A importância da literalidade do relato da
criação para a teologia bíblica e para os adventistas
Se o
relato da criação não
é literal,
mas metafórico, que segurança a teologia bíblica teria de que todo o restante é confiável? Se os capítulos um e dois de Gênesis são apenas simbólicos, como saber se
o capítulo três também
não se trata de mera ilustração?
Se
Deus usou processos evolutivos para dar origem à existência das espécies, seja do
mundo vegetal, como do animal, a morte já faria parte desse processo? Se a morte foi estabelecida
pelo próprio Deus, em um sistema de seleção natural, em que
sobrevive o mais apto, então a morte deixa de ser consequência pelo
pecado?
Se a
morte não
é consequência do pecado,
por que Deus Se faria homem (Jesus) e morreria pela humanidade “caída”? Se Jesus não
morreu pelos pecados da humanidade, Ele seria realmente Deus? Ele
ressuscitaria? Ele voltaria, segundo Sua promessa?
Observa-se
com tais questões que todo o esquema bíblico-teológico desmorona quando
a criação de Gênesis 1 e 2
deixa de ser encarada como um fato literal. Sendo assim, Jesus perde a
centralidade e funcionalidade que a Bíblia Lhe confere do primeiro ao último livro.
“No
fluxo canônico
geral das Escrituras, por causa da ligação inseparável
entre a origem (Gn 1-3) e o fim dos tempos (Ap 20-22), sem um começo literal, não há um fim literal. Além disso, pode-se argumentar que
as doutrinas da humanidade, pecado, salvação, juízo, sábado, e assim por diante, já apresentadas nos capítulos de abertura de Gênesis, todas
dependem da interpretação literal das origens” (Klingbeil, 2015, p. 19).
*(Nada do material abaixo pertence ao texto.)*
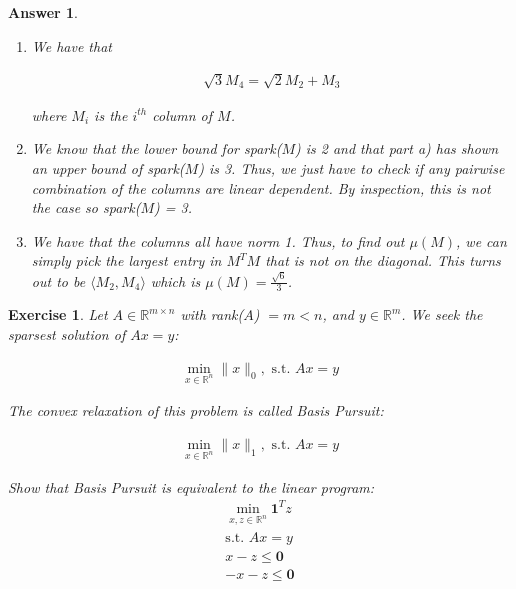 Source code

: \documentclass[12pt]{article}
\theoremstyle{colon}
\newtheorem{exercise}{Exercise}
\newtheorem*{answer}{Answer}
\begin{document}
\begin{answer}
  \

  \begin{enumerate}[label=\alph*)]
    \item We have that

      \begin{gather*}
        \sqrt{3} M_4 = \sqrt{2}M_2 + M_3
      \end{gather*}

      where $M_i$ is the $i^{th}$ column of $M$.

    \item We know that the lower bound for spark($M$) is 2 and that part a) has shown an upper bound of spark($M$) is 3. Thus, we just have to check if any pairwise combination of the columns are linear dependent. By inspection, this is not the case so spark($M$) = 3.

    \item We have that the columns all have norm 1. Thus, to find out $\mu(M)$, we can simply pick the largest entry in $M^T M$ that is not on the diagonal. This turns out to be $\langle M_2, M_4 \rangle$ which is $\mu(M) = \frac{\sqrt{6}}{3}$.

  \end{enumerate}

\end{answer}

\clearpage

\begin{exercise}
  Let $A \in \mathbb{R}^{m \times n}$ with rank($A$) $= m < n$, and $y \in \mathbb{R}^m$. We seek the sparsest solution of $Ax = y$:

  \begin{gather*}
    \min_{x \in \mathbb{R}^n} \lVert x \rVert_0, \text{ s.t. } Ax = y
  \end{gather*}

  The convex relaxation of this problem is called Basis Pursuit:

  \begin{gather*}
    \min_{x \in \mathbb{R}^n} \lVert x \rVert_1, \text{ s.t. } Ax = y
  \end{gather*}

  Show that Basis Pursuit is equivalent to the linear program:
  \begin{gather*}
    \min_{x, z \in \mathbb{R}^n} \bm{1}^T z\\
    \text{s.t. } Ax = y \\
    x - z \leq \bm{0} \\
    -x - z \leq \bm{0}
  \end{gather*}
\end{exercise}
\end{document}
No que diz respeito aos adventistas do sétimo dia, isso tem ainda mais
implicações. Sem a crença da criação em seis dias literais, toda a doutrina
professada seria desconstruída. O “povo do advento” estaria esperando pelo advento de quem? E que sentido
haveria de ter o sétimo dia
como dia separado? Por que guardar os mandamentos, se eles são apenas figurativos,
bem como toda a Bíblia?
Além disso, os
relatos da criação, conforme estão descritos em Gênesis 1-3,
enfatizam o caráter de Deus sob três importantes aspectos: Seu amor (por criar), Sua justiça
(por permitir que as consequências das escolhas de Adão e Eva recaíssem sobre eles) e Sua misericórdia
(ao providenciar redenção por meio do unigênito Jesus).
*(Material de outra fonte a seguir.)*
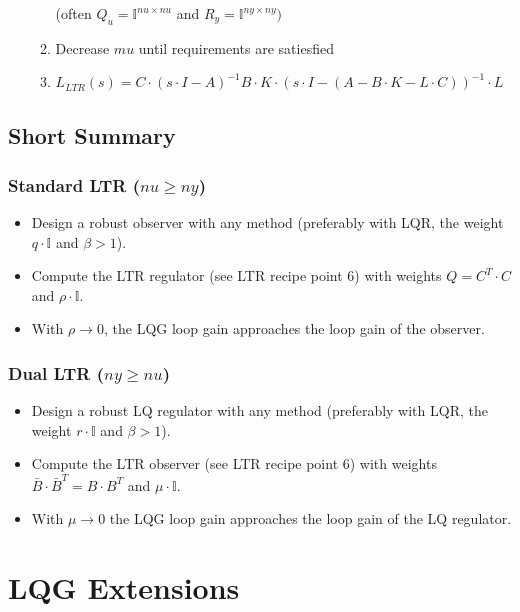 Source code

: \documentclass[10pt,a4paper]{scrartcl}
\begin{document}
\begin{multicols*}{3}
\begin{enumerate}
\begin{enumerate}[leftmargin=*]
	(often $Q_u=\mathbb{I}^{nu\times nu}$ and $R_y=\mathbb{I}^{ny\times ny})$
	\item
	Decrease $mu$ until requirements are satiesfied
	\item
	$L_{LTR}(s)=C\cdot(s\cdot I-A)^{-1}B\cdot K\cdot (s\cdot I-(A-B\cdot K-L\cdot C))^{-1}\cdot L$
	\end{enumerate}
	\end{enumerate}
	
	\subsection*{Short Summary}
	
	\subsubsection*{Standard LTR ($nu\geq ny$)}
	
	\begin{itemize}	
	\compaq
	\item
	Design a robust observer with any method (preferably with LQR, the weight $q\cdot\mathbb{I}$ and $\beta>1$).
	\item
	Compute the LTR regulator (see LTR recipe point 6) with weights $Q=C^T\cdot C$ and $\rho\cdot \mathbb{I}$.
	\item
	With $\rho\rightarrow 0$, the LQG loop gain approaches the loop gain of the observer.
	\end{itemize}
	
	\subsubsection*{Dual LTR ($ny\geq nu$)}
	
	\begin{itemize}
	\compaq
	\item
	Design a robust LQ regulator with any method (preferably with LQR, the weight $r\cdot\mathbb{I}$ and $\beta>1$).
	\item
	Compute the LTR observer (see LTR recipe point 6) with weights $\bar{B}\cdot\bar{B}^T=B\cdot B^T$ and $\mu\cdot\mathbb{I}$.
	\item
	With $\mu\rightarrow 0$ the LQG loop gain approaches the loop gain of the LQ regulator.
	\end{itemize}	
	
	\section{LQG Extensions}
	

\end{multicols*}
\end{document}
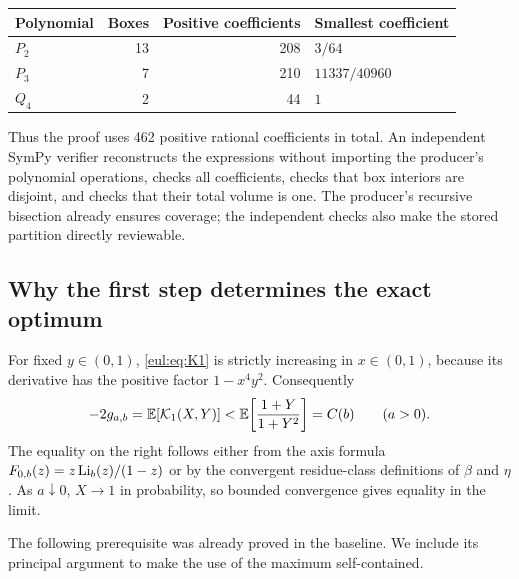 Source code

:\begin{center}
\begin{tabular}{@{}lrrl@{}}
\toprule
Polynomial & Boxes & Positive coefficients & Smallest coefficient\\
\midrule
$P_2$ & 13 & 208 & $3/64$\\
$P_3$ & 7 & 210 & $11337/40960$\\
$Q_4$ & 2 & 44 & $1$\\
\bottomrule
\end{tabular}
\end{center}

Thus the proof uses 462 positive rational coefficients in total.
An independent SymPy verifier reconstructs the expressions without
importing the producer's polynomial operations, checks all coefficients,
checks that box interiors are disjoint, and checks that their total
volume is one. The producer's recursive bisection already ensures
coverage; the independent checks also make the stored partition
directly reviewable.

\subsection{Why the first step determines the exact optimum}

For fixed $y\in(0,1)$, \eqref{eul:eq:K1} is strictly increasing in
$x\in(0,1)$, because its derivative has the positive factor
$1-x^4y^2$. Consequently
\begin{equation}\label{eul:eq:axis-domination}
 -2g_{a,b}=\E[\mathcal K_1(X,Y)]
 <\E\!\left[\frac{1+Y}{1+Y^2}\right]=C(b)
 \qquad(a>0).
\end{equation}
The equality on the right follows either from the axis formula
$F_{0,b}(z)=z\Li_b(z)/(1-z)$ or by the convergent residue-class
definitions of $\beta$ and $\eta$. As $a\downarrow0$, $X\to1$
in probability, so bounded convergence gives equality in the limit.

The following prerequisite was already proved in the baseline. We
include its principal argument to make the use of the maximum
self-contained.

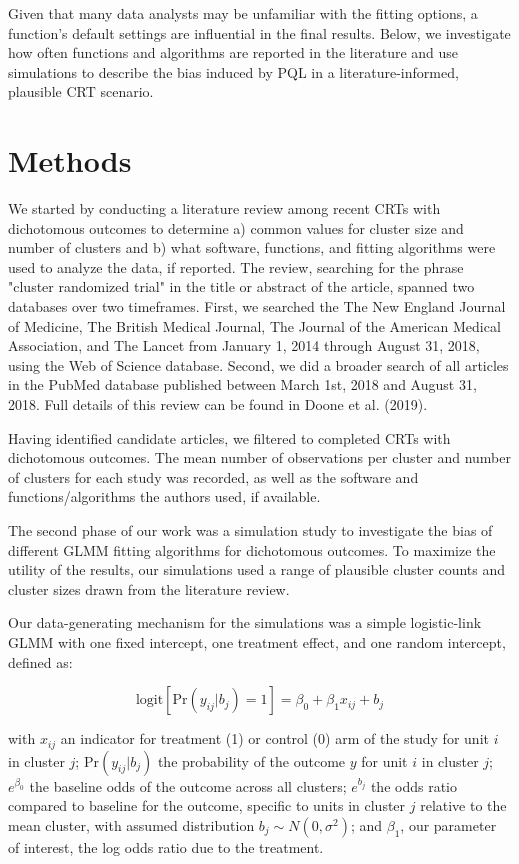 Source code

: \documentclass{article}
\begin{document}
\begin{flushleft}
Given that many data analysts may be unfamiliar with the fitting options, a function's default settings are influential in the final results. Below, we investigate how often functions and algorithms are reported in the literature and use simulations to describe the bias induced by PQL in a literature-informed, plausible CRT scenario.




\section{Methods}

We started by conducting a literature review among recent CRTs with dichotomous outcomes to determine a) common values for cluster size and number of clusters and b) what software, functions, and fitting algorithms were used to analyze the data, if reported. The review, searching for the phrase "cluster randomized trial" in the title or abstract of the article, spanned two databases over two timeframes. First, we searched the The New England Journal of Medicine, The British Medical Journal, The Journal of the American Medical Association, and The Lancet from January 1, 2014 through August 31, 2018, using the Web of Science database. Second, we did a broader search of all articles in the PubMed database published between March 1st, 2018 and August 31, 2018. Full details of this review can be found in Doone et al. (2019).

Having identified candidate articles, we filtered to completed CRTs with dichotomous outcomes. The mean number of observations per cluster and number of clusters for each study was recorded, as well as the software and functions/algorithms the authors used, if available.

The second phase of our work was a simulation study to investigate the bias of different GLMM fitting algorithms for dichotomous outcomes. To maximize the utility of the results, our simulations used a range of plausible cluster counts and cluster sizes drawn from the literature review.

Our data-generating mechanism for the simulations was a simple logistic-link GLMM with one fixed intercept, one treatment effect, and one random intercept, defined as:

\begin{equation}
    \text{logit}[\text{Pr}(y_{ij}|b_j)=1]=\beta_0 + \beta_1 x_{ij} + b_j
\end{equation}

with $x_{ij}$ an indicator for treatment (1) or control (0) arm of the study for unit $i$ in cluster $j$; $\text{Pr}(y_{ij}|b_j)$ the probability of the outcome $y$ for unit $i$ in cluster $j$; $e^{\beta_0}$ the baseline odds of the outcome across all clusters; $e^{b_j}$ the odds ratio compared to baseline for the outcome, specific to units in cluster $j$ relative to the mean cluster, with assumed distribution $b_j \sim N(0, \sigma^2)$; and $\beta_1$, our parameter of interest, the log odds ratio due to the treatment. 


\end{flushleft}
\end{document}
A partir do momento em que a Bíblia deixa de ser autoridade máxima, a graça recebida pelos méritos substitutivos de Jesus perde
todo seu valor. Reconhecer o relato de Gênesis 1-3 como literal está intimamente ligado ao senso de adoração Àquele que fez, que faz e que fará.
A
relação entre a literalidade do relato bíblico da criação e as três
mensagens angélicas de Apocalipse 14
As três mensagens angélicas de Apocalipse 14:6-9 têm uma função bem definida do ponto
de vista escatológico. Contudo, elas apresentam outros elos que remetem à literalidade do relato da criação.
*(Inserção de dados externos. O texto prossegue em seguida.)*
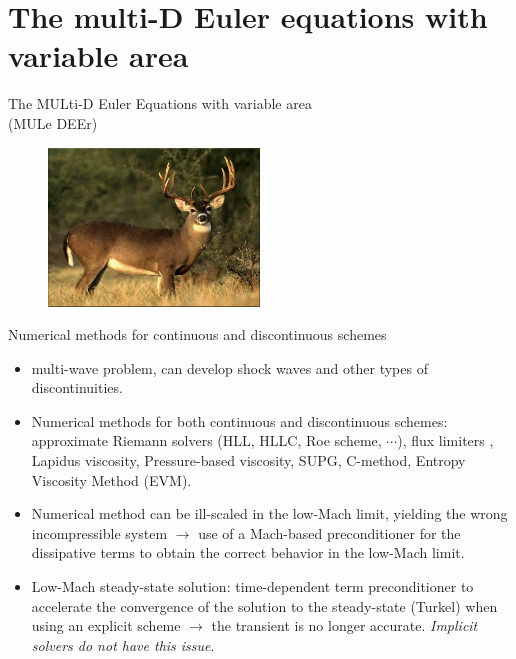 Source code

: \documentclass[xcolor=dvipsnames,10pt]{beamer}
\begin{document}
\section{The multi-D Euler equations with variable area}
\begin{frame}
\begin{center}
The MULti-D Euler Equations with variable area \\
(MULe DEEr)
\end{center}
\begin{figure}[H]
\centering
\includegraphics[width=0.5\textwidth]{../figures/Mule_Deer.png}
\end{figure}
\end{frame}
\begin{frame}
\begin{block}{Numerical methods for continuous and discontinuous schemes}
\begin{itemize}
\setlength{\itemsep}{10pt}
\item multi-wave problem, can develop shock waves and other types of discontinuities. 
\item Numerical methods for both continuous and discontinuous schemes: approximate Riemann solvers (HLL, HLLC, Roe scheme, $\cdots$), flux limiters
, Lapidus viscosity, Pressure-based viscosity, SUPG, C-method, Entropy Viscosity Method (EVM). 
\item Numerical method can be ill-scaled in the low-Mach limit, yielding the wrong incompressible system $\to$ use of a Mach-based preconditioner for the dissipative terms to obtain the correct behavior in the low-Mach limit.
\item Low-Mach steady-state solution: time-dependent term preconditioner to accelerate the convergence of the solution to the steady-state (Turkel) when using an explicit scheme $\to$ the transient is no longer accurate. \emph{Implicit solvers do not have this issue}. 
\end{itemize}
\end{block}
\end{frame}
\end{document}
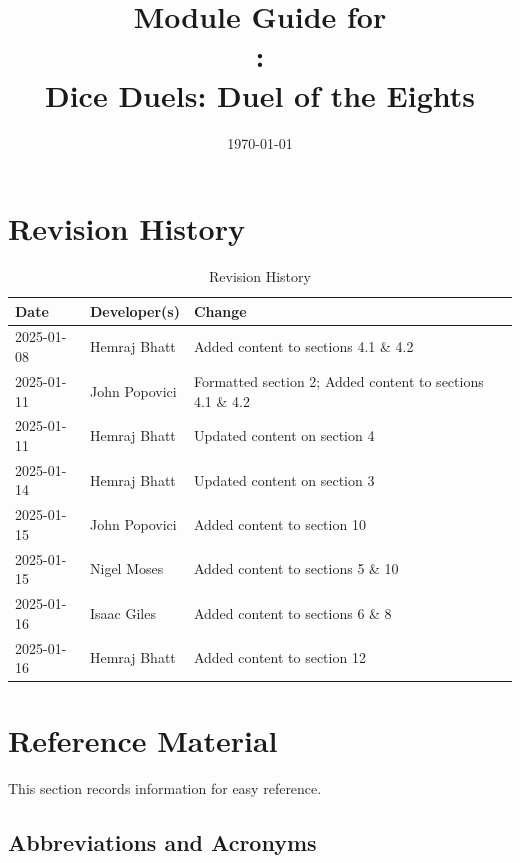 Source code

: \documentclass[12pt, titlepage]{article}
\begin{document}
\title{Module Guide for \\\progname: \\Dice Duels: Duel of the Eights} 
\author{\authname}
\date{\today}

\maketitle


\section{Revision History}

\begin{table}[hp]
\caption{Revision History} \label{TblRevisionHistory}
\begin{tabularx}{\textwidth}{llX}
\toprule
\textbf{Date} & \textbf{Developer(s)} & \textbf{Change}\\
\midrule
2025-01-08 & Hemraj Bhatt & Added content to sections 4.1 \& 4.2\\
2025-01-11 & John Popovici & Formatted section 2; Added content to sections 4.1 \& 4.2\\
2025-01-11 & Hemraj Bhatt & Updated content on section 4\\
2025-01-14 & Hemraj Bhatt & Updated content on section 3\\
2025-01-15 & John Popovici & Added content to section 10\\
2025-01-15 & Nigel Moses & Added content to sections 5 \& 10\\
2025-01-16 & Isaac Giles & Added content to sections 6 \& 8\\
2025-01-16 & Hemraj Bhatt & Added content to section 12\\
\bottomrule
\end{tabularx}
\end{table}

\newpage

\section{Reference Material}

This section records information for easy reference.

\subsection{Abbreviations and Acronyms}
\end{document}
“E vi outro anjo voar pelo meio do céu, e tinha o evangelho eterno...” Que evangelho é esse? O evangelho significa as boas-novas da salvação. A salvação só é ofertada por Deus porque o homem peca, segundo Gênesis 3, portanto, a justificação pela fé depende da crença na criação literal. Jesus, nosso substituto pela fé, veio salvar o homem que cometeu pecado no Éden de Gênesis.
“Temei a Deus, e dai-lhe glória; porque vinda é a hora do seu juízo. E adorai aquele que fez o céu, e a terra, e o mar, e as fontes das águas.” Temer, dar glória e adorar ao Criador de toda a existência, dos seres animados e inanimados. A exortação de Apocalipse 14 só é possível se o relato de Gênesis 1-3 for literal, pois é nas primeiras páginas da Bíblia em que Deus é denominado Criador. A relação entre o juízo e a criação também se tornam evidente porque quem criou pode julgar, bem como redimir.
“Caiu, caiu Babilônia, aquela grande cidade, que a todas as nações deu a beber do vinho da ira da sua prostituição.” A profecia aponta que ruirão a mentira e o engano acalentados por denominações religiosas. Quando mesmo as igrejas cristãs substituem a autoridade bíblica, trocando-a pela tradição, isso significa que a literalidade da Palavra é preterida e, nesse caso, a criação também deixa de ser um evento real para ser apenas uma figura de linguagem com fins instrutivos.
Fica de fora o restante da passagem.